Comme cent plumes l'ont écrit.
Que la pénitente aux stigmates
Régala les nonnains béates
Des beaux miracles qu'elle apprit.
Dans ce métier, qui fut son maître?
Point n'importe de le connaître.
Quant à ce pauvre directeur
Qu'on menaçait de la brûlure,
Hélas! il n'eut jamais l'allure
D'un sorcier ni d'un enchanteur.

Quelques accidents de voyage nous empêchèrent d'arriver de bonne heure à Toulon. Le lendemain, notre premier soin fut d'aller visiter le parc.

Neptune a bâti sur ces rives
Le plus beau de tous ses palais,
Et ce dieu l'a construit exprès
Pour son trésor et ses archives.
On y voit encor le trident
Dont il frappa l'onde étonnée.
Alors que l'aquilon bruyant,
Et sa cohorte mutinée
Firent, sans son consentement,
Larmoyer le pieux Enée.
Mais ce qui plus nous étonna,
C'est qu'on y voit les étrivières
Dont il châtia les rivières,
Quand Garonne se révolta:
Fait que l'on ne connaissait guères
Lorsque Chapelle l'attesta.

Notre Pégase est un peu faible pour vous transporter dans ce magnifique arsenal. L'air de la mer appesantit ses ailes.

Le port de Toulon est entièrement fait de main d'homme. La rade est, dit-on, la plus belle et la plus sûre de l'univers. L'immense étendue des magasins et l'ordre qui y est observé étonnent et touchent d'admiration. La corderie seule, qui est un bâtiment sur trois rangs de voûtes a... toises de long. Vous nous en croirez aisément, si, après tant de merveilles, nous vous disons que le roi paraît plus grand là qu'à Versailles.

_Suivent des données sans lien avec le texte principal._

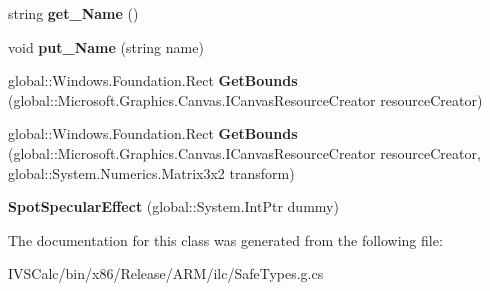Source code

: \begin{DoxyCompactItemize}
\item 
\mbox{\label{class_microsoft_1_1_graphics_1_1_canvas_1_1_effects_1_1_spot_specular_effect_a4cee2d3b8d6c8d7c3806d7c618423b1b}} 
string {\bfseries get\+\_\+\+Name} ()
\item 
\mbox{\label{class_microsoft_1_1_graphics_1_1_canvas_1_1_effects_1_1_spot_specular_effect_acfbb75a4f9d89ea84e89f4b37ae058f6}} 
void {\bfseries put\+\_\+\+Name} (string name)
\item 
\mbox{\label{class_microsoft_1_1_graphics_1_1_canvas_1_1_effects_1_1_spot_specular_effect_af612f6134e91b1ed5295b3aa6fa0540f}} 
global\+::\+Windows.\+Foundation.\+Rect {\bfseries Get\+Bounds} (global\+::\+Microsoft.\+Graphics.\+Canvas.\+I\+Canvas\+Resource\+Creator resource\+Creator)
\item 
\mbox{\label{class_microsoft_1_1_graphics_1_1_canvas_1_1_effects_1_1_spot_specular_effect_a7c7e4f980041eb6d4241d77645cd359a}} 
global\+::\+Windows.\+Foundation.\+Rect {\bfseries Get\+Bounds} (global\+::\+Microsoft.\+Graphics.\+Canvas.\+I\+Canvas\+Resource\+Creator resource\+Creator, global\+::\+System.\+Numerics.\+Matrix3x2 transform)
\item 
\mbox{\label{class_microsoft_1_1_graphics_1_1_canvas_1_1_effects_1_1_spot_specular_effect_ad8ff784c45c090ff7b56ad390b96a1e8}} 
{\bfseries Spot\+Specular\+Effect} (global\+::\+System.\+Int\+Ptr dummy)
\end{DoxyCompactItemize}


The documentation for this class was generated from the following file\+:\begin{DoxyCompactItemize}
\item 
I\+V\+S\+Calc/bin/x86/\+Release/\+A\+R\+M/ilc/Safe\+Types.\+g.\+cs\end{DoxyCompactItemize}
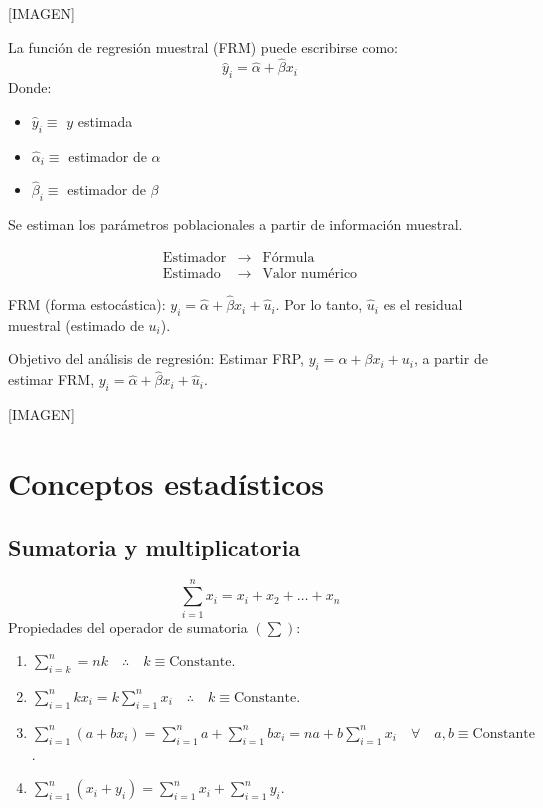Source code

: \documentclass[
]{book}
\providecommand{\tightlist}{%
  \setlength{\itemsep}{0pt}\setlength{\parskip}{0pt}}
\begin{document}
{[}IMAGEN{]}

La función de regresión muestral (FRM) puede escribirse como:
\[
\hat y_i = \hat \alpha + \hat \beta x_i 
\]
Donde:

\begin{itemize}
\tightlist
\item
  \(\hat y_i \equiv\) \(y\) estimada
\item
  \(\hat \alpha_i \equiv\) estimador de \(\alpha\)
\item
  \(\hat \beta_i \equiv\) estimador de \(\beta\)
\end{itemize}

Se estiman los parámetros poblacionales a partir de información muestral.

\[
\begin{array}{ccc}
\text{Estimador} & \rightarrow & \text{Fórmula} \\
\text{Estimado} & \rightarrow & \text{Valor numérico}
\end{array}
\]

FRM (forma estocástica): \(y_i = \hat \alpha + \hat \beta x_i + \hat u_i\). Por lo tanto, \(\hat u_i\) es el residual muestral (estimado de \(u_i\)).

Objetivo del análisis de regresión: Estimar FRP, \(y_i = \alpha + \beta x_i + u_i\), a partir de estimar FRM, \(y_i = \hat \alpha + \hat \beta x_i + \hat u_i\).

{[}IMAGEN{]}

\hypertarget{conceptos-estaduxedsticos}{%
\section{Conceptos estadísticos}\label{conceptos-estaduxedsticos}}

\hypertarget{sumatoria-y-multiplicatoria}{%
\subsection{Sumatoria y multiplicatoria}\label{sumatoria-y-multiplicatoria}}

\[
\sum_{i=1}^n x_i = x_i + x_2 + \ldots + x_n
\]
Propiedades del operador de sumatoria \((\sum)\):

\begin{enumerate}
\def\labelenumi{\arabic{enumi}.}
\tightlist
\item
  \(\sum_{i=k}^n = nk \quad \therefore \quad k \equiv \text{Constante}\).
\item
  \(\sum_{i=1}^n k x_i = k\sum_{i=1}^nx_i \quad \therefore \quad k \equiv \text{Constante}\).
\item
  \(\sum_{i=1}^n (a+bx_i) = \sum_{i=1}^n a + \sum_{i=1}^n bx_i = na + b \sum_{i=1}^n x_i \quad \forall \quad a,b \equiv \text{Constante}\).
\item
  \(\sum_{i=1}^n (x_i + y_i) = \sum_{i=1}^nx_i + \sum_{i=1}^n y_i\).
\end{enumerate}
\end{document}
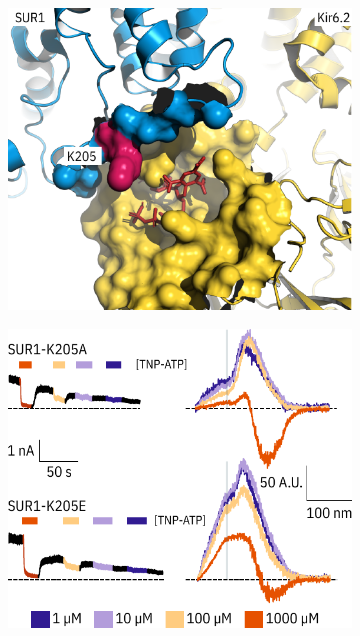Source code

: \begin{figure}[h]
	\centering
	\begin{subfigure}[t]{0.45\textwidth}
		\caption{}\label{ch6fig:k205_1}
		\centering
		\includegraphics[width=\textwidth]{k205_1.pdf}
	\end{subfigure}
	\hfill
	\begin{subfigure}[t]{0.45\textwidth}
		\caption{}\label{ch6fig:k205_2}
		\centering
		\includegraphics[width=\textwidth]{k205_2.pdf}

\end{subfigure}
\end{figure}
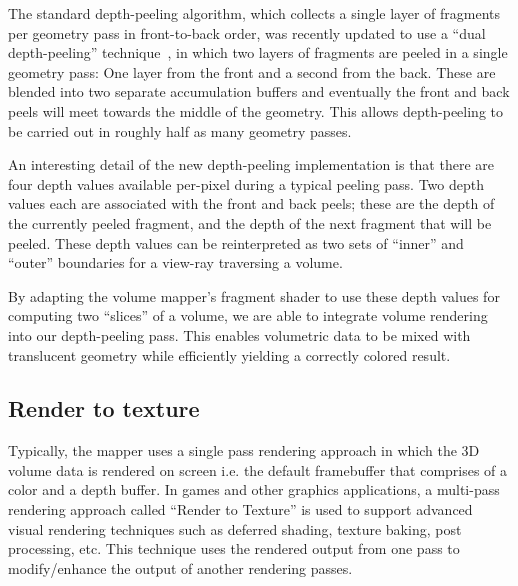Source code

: The standard depth-peeling algorithm, which collects a single layer of fragments
per geometry pass in front-to-back order, was recently updated to use a ``dual
depth-peeling'' technique~\citep{bavoil_order_2008}, in which two layers of
fragments are peeled in a single geometry pass: One layer from the front and a
second from the back. These are blended into two separate accumulation buffers
and eventually the front and back peels will meet towards the middle of the
geometry. This allows depth-peeling to be carried out in roughly half as many
geometry passes.

An interesting detail of the new depth-peeling implementation is that there are
four depth values available per-pixel during a typical peeling pass. Two depth
values each are associated with the front and back peels; these are the depth of
the currently peeled fragment, and the depth of the next fragment that will be
peeled. These depth values can be reinterpreted as two sets of ``inner'' and
``outer'' boundaries for a view-ray traversing a volume.

By adapting the volume mapper's fragment shader to use these depth values for
computing two ``slices'' of a volume, we are able to integrate volume rendering
into our depth-peeling pass. This enables volumetric data to be mixed with
translucent geometry while efficiently yielding a correctly colored result.

\subsection{Render to texture}
Typically, the mapper uses a single pass
rendering approach in which the 3D volume data is rendered on screen i.e. the
default framebuffer that comprises of a color and a depth buffer. In games and
other graphics applications, a multi-pass rendering approach called ``Render to
Texture'' is used to support advanced visual rendering techniques such as
deferred shading, texture baking, post processing, etc. This technique uses the
rendered output from one pass to modify/enhance the output of another rendering
passes.

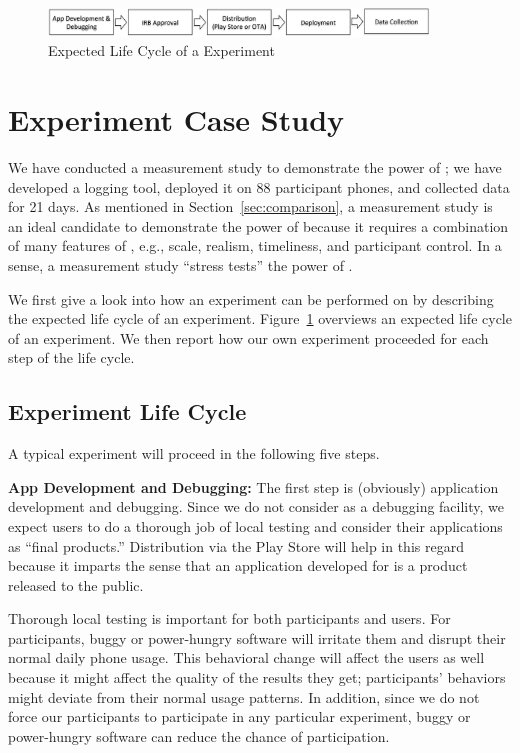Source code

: \begin{figure}[t]
\centering
\includegraphics[width=0.9\textwidth]{experiment-life-cycle.pdf}
\caption{Expected Life Cycle of a \PhoneLab{} Experiment}
\label{fig:experiment-life-cycle}
\end{figure}

\section{Experiment Case Study}
\label{sec-experiment}

We have conducted a measurement study to demonstrate the power of \PhoneLab{};
we have developed a logging tool, deployed it on 88 participant phones, and
collected data for 21 days. As mentioned in Section~\ref{sec:comparison}, 
a measurement study is an ideal candidate to demonstrate the power of
\PhoneLab{} because it requires a combination of many features of \PhoneLab{},
e.g., scale, realism, timeliness, and participant control. In a sense, a
measurement study ``stress tests'' the power of \PhoneLab{}.

We first give a look into how an experiment can be performed on \PhoneLab{} by
describing the expected life cycle of an experiment.
Figure~\ref{fig:experiment-life-cycle} overviews an expected life cycle of an
experiment. We then report how our own experiment proceeded for each step of the
life cycle.

\subsection{Experiment Life Cycle}

A typical \PhoneLab{} experiment will proceed in the following five steps.

{\bf App Development and Debugging:} The first step is (obviously) application
development and debugging. Since we do not consider \PhoneLab{} as a debugging
facility, we expect \PhoneLab{} users to do a thorough job of local testing and
consider their applications as ``final products.'' Distribution via the Play
Store will help in this regard because it imparts the sense that an application
developed for \PhoneLab{} is a product released to the public.

Thorough local testing is important for both \PhoneLab{} participants and users.
For participants, buggy or power-hungry software will irritate them and disrupt
their normal daily phone usage. This behavioral change will affect the users as
well because it might affect the quality of the results they get; participants'
behaviors might deviate from their normal usage patterns. In addition, since we
do not force our participants to participate in any particular experiment, buggy
or power-hungry software can reduce the chance of participation.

Le jour suivant nous fûmes nous rassasier du coup d'œil ravissant des côtes d'Hyères. Il n'est pas de climat plus riant, ni de terroir plus fécond. Ce ne sont partout que des citronniers et des orangers en pleine terre.

Le grand enclos des Hespérides
Présentait moins de pommes d'or
Aux regards des larrons avides
De leur éblouissant trésor.
Vertumne, Pomone, Zéphire
Avec Flore y règnent toujours:
C'est l'asile de leurs amours
Et le troue de leur empire.

Nous apprîmes à Hyères, car on s'instruit en voyageant, l'effet que produisent dans l'air les caresses du dieu des zéphyrs et de la déesse des jardins. Vous savez, madame, qu'en approchant du pays des orangers, on respire de loin le parfum que répand la fleur de ces arbres. Un cartésien attribuerait peut-être cette vapeur odoriférante au ressort de l'air; et un newtonien ne manquerait pas d'en faire honneur à l'attraction. Ce n'est rien de tout cela.

Quand par la fraîcheur du matin,
La jeune Flore, réveillée,
Reçoit Zéphire sur son sein
Sous les branches et la feuilles
De l'oranger et du jasmin,
Mille roses s'épanouissent:
Les gazons plus frais reverdissent:
Tout se ranime; et chaque fleur,
Par ces tendres amants foulée,
De sa tige renouvelée
Exhale une plus douce odeur.
Autour d'eux voltige avec grâce
Un essaim de zéphyrs légers.
L'Amour les suit et s'embarrasse
Dans les feuilles des orangers.
Zéphire, d'une âme enflammée.
Couvre son amante pâmée
De ses baisers audacieux.
Leur couche en est plus parfumée,
Et dans cet instant précieux,
Toute la plaine est embaumée
De leurs transports délicieux.

Le lever de l'aurore et le coucher du soleil sont ordinairement accompagnés de ces douces exhalaisons. Les jardins d'Hyères ne sont pas moins utiles qu'agréables. Il y en a un, entre autres, qu'on dit valoir communément, en fleurs et en fruits, jusqu'à 20,000 livres de rente, pourvu que les brouillards ne s'en mêlent pas.